-- RECORDS FOR PROCESSING follows --

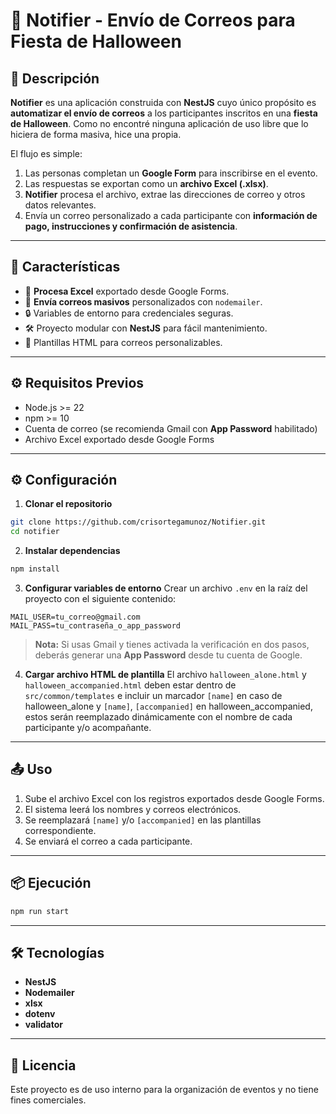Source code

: # 🎃 Notifier - Envío de Correos para Fiesta de Halloween

## 📌 Descripción

**Notifier** es una aplicación construida con **NestJS** cuyo único propósito es **automatizar el envío de correos** a los participantes inscritos en una **fiesta de Halloween**.  Como no encontré ninguna aplicación de uso libre que lo hiciera de forma masiva, hice una propia.

El flujo es simple:
1. Las personas completan un **Google Form** para inscribirse en el evento.
2. Las respuestas se exportan como un **archivo Excel (.xlsx)**.
3. **Notifier** procesa el archivo, extrae las direcciones de correo y otros datos relevantes.
4. Envía un correo personalizado a cada participante con **información de pago, instrucciones y confirmación de asistencia**.

---

## 🚀 Características
- 📂 **Procesa Excel** exportado desde Google Forms.
- 📧 **Envía correos masivos** personalizados con `nodemailer`.
- 🔒 Variables de entorno para credenciales seguras.
- 🛠️ Proyecto modular con **NestJS** para fácil mantenimiento.
- 🎨 Plantillas HTML para correos personalizables.

---


## ⚙️ Requisitos Previos
- Node.js >= 22
- npm >= 10
- Cuenta de correo (se recomienda Gmail con **App Password** habilitado)
- Archivo Excel exportado desde Google Forms

---

## ⚙️ Configuración
1. **Clonar el repositorio**
```bash
git clone https://github.com/crisortegamunoz/Notifier.git
cd notifier
```

2. **Instalar dependencias**
```bash
npm install
```

3. **Configurar variables de entorno**
Crear un archivo `.env` en la raíz del proyecto con el siguiente contenido:

```
MAIL_USER=tu_correo@gmail.com
MAIL_PASS=tu_contraseña_o_app_password
```

> **Nota:** Si usas Gmail y tienes activada la verificación en dos pasos, deberás generar una **App Password** desde tu cuenta de Google.

4. **Cargar archivo HTML de plantilla**
El archivo `halloween_alone.html` y `halloween_accompanied.html` deben estar dentro de `src/common/templates` e incluir un marcador `[name]` en caso de halloween_alone y `[name]`, `[accompanied]` en halloween_accompanied, estos serán reemplazado dinámicamente con el nombre de cada participante y/o acompañante.

---

## 📤 Uso
1. Sube el archivo Excel con los registros exportados desde Google Forms.
2. El sistema leerá los nombres y correos electrónicos.
3. Se reemplazará `[name]` y/o `[accompanied]` en las plantillas correspondiente.
4. Se enviará el correo a cada participante.

---

## 📦 Ejecución
```bash
npm run start
```

---

## 🛠 Tecnologías
- **NestJS**
- **Nodemailer**
- **xlsx**
- **dotenv**
- **validator**

---

## 📜 Licencia
Este proyecto es de uso interno para la organización de eventos y no tiene fines comerciales.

-- RECORDS FOR PROCESSING concluded --

From the line containing "2. El sistema" down to the last line, reproduce the records exactly. Include both ends.

2. El sistema leerá los nombres y correos electrónicos.
3. Se reemplazará `[name]` y/o `[accompanied]` en las plantillas correspondiente.
4. Se enviará el correo a cada participante.

---

## 📦 Ejecución
```bash
npm run start
```

---

## 🛠 Tecnologías
- **NestJS**
- **Nodemailer**
- **xlsx**
- **dotenv**
- **validator**

---

## 📜 Licencia
Este proyecto es de uso interno para la organización de eventos y no tiene fines comerciales.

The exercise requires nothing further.